Activity >> Return all of the data exactly, omitting any images.
*****
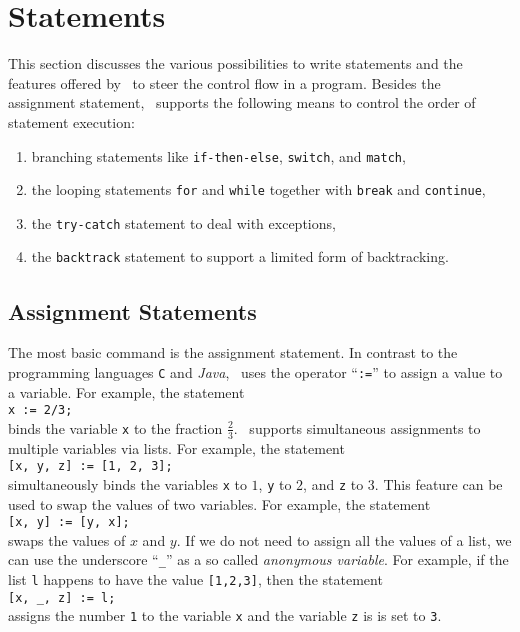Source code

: \chapter{Statements}
This section discusses the various possibilities to write statements and the 
features offered by \setlx\ to steer the control flow in a program.
Besides the assignment statement, \setlx\ supports the following means to control the order of statement execution:
\begin{enumerate}
\item branching statements like \texttt{if-then-else}, \texttt{switch}, and \texttt{match},
\item the looping statements \texttt{for} and \texttt{while} together with \texttt{break} and
      \texttt{continue}, 
\item the \texttt{try-catch} statement to deal with exceptions,
\item the \texttt{backtrack} statement to support a limited form of backtracking.
\end{enumerate}

\section{Assignment Statements}
The most basic command is the assignment statement.  In contrast to the programming languages \texttt{C}
and \textsl{Java}, \setlx\ uses the operator ``\texttt{:=}'' to assign a value to a variable.  For example, the statement
\\[0.2cm]
\hspace*{1.3cm}
\texttt{x := 2/3;}
\\[0.2cm]
binds the variable \texttt{x} to the fraction $\frac{2}{3}$.  \setlx\ supports simultaneous
assignments to multiple variables via lists.  For example, the statement
\\[0.2cm]
\hspace*{1.3cm}
\texttt{[x, y, z] := [1, 2, 3];}
\\[0.2cm]
simultaneously binds the variables \texttt{x} to $1$, \texttt{y} to $2$, and \texttt{z} to $3$.
This feature can be used to swap the values of two variables. For example,  the statement
\\[0.2cm]
\hspace*{1.3cm}
\texttt{[x, y] := [y, x];}
\\[0.2cm]
swaps the values of $x$ and $y$.  If we do not need to assign all the values of a list, we
can use the underscore ``\texttt{\_}'' as a so called \emph{anonymous variable}.  For example, if
the list \texttt{l} happens to have the value \texttt{[1,2,3]}, then the statement
\\[0.2cm]
\hspace*{1.3cm}
\texttt{[x, \_, z] := l;} 
\\[0.2cm]
assigns the number \texttt{1} to the variable \texttt{x} and the variable \texttt{z} is
is set to \texttt{3}.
*****
Response >>
Source code

: \chapter{Statements}
This section discusses the various possibilities to write statements and the 
features offered by \setlx\ to steer the control flow in a program.
Besides the assignment statement, \setlx\ supports the following means to control the order of statement execution:
\begin{enumerate}
\item branching statements like \texttt{if-then-else}, \texttt{switch}, and \texttt{match},
\item the looping statements \texttt{for} and \texttt{while} together with \texttt{break} and
      \texttt{continue}, 
\item the \texttt{try-catch} statement to deal with exceptions,
\item the \texttt{backtrack} statement to support a limited form of backtracking.
\end{enumerate}

\section{Assignment Statements}
The most basic command is the assignment statement.  In contrast to the programming languages \texttt{C}
and \textsl{Java}, \setlx\ uses the operator ``\texttt{:=}'' to assign a value to a variable.  For example, the statement
\\[0.2cm]
\hspace*{1.3cm}
\texttt{x := 2/3;}
\\[0.2cm]
binds the variable \texttt{x} to the fraction $\frac{2}{3}$.  \setlx\ supports simultaneous
assignments to multiple variables via lists.  For example, the statement
\\[0.2cm]
\hspace*{1.3cm}
\texttt{[x, y, z] := [1, 2, 3];}
\\[0.2cm]
simultaneously binds the variables \texttt{x} to $1$, \texttt{y} to $2$, and \texttt{z} to $3$.
This feature can be used to swap the values of two variables. For example,  the statement
\\[0.2cm]
\hspace*{1.3cm}
\texttt{[x, y] := [y, x];}
\\[0.2cm]
swaps the values of $x$ and $y$.  If we do not need to assign all the values of a list, we
can use the underscore ``\texttt{\_}'' as a so called \emph{anonymous variable}.  For example, if
the list \texttt{l} happens to have the value \texttt{[1,2,3]}, then the statement
\\[0.2cm]
\hspace*{1.3cm}
\texttt{[x, \_, z] := l;} 
\\[0.2cm]
assigns the number \texttt{1} to the variable \texttt{x} and the variable \texttt{z} is
is set to \texttt{3}.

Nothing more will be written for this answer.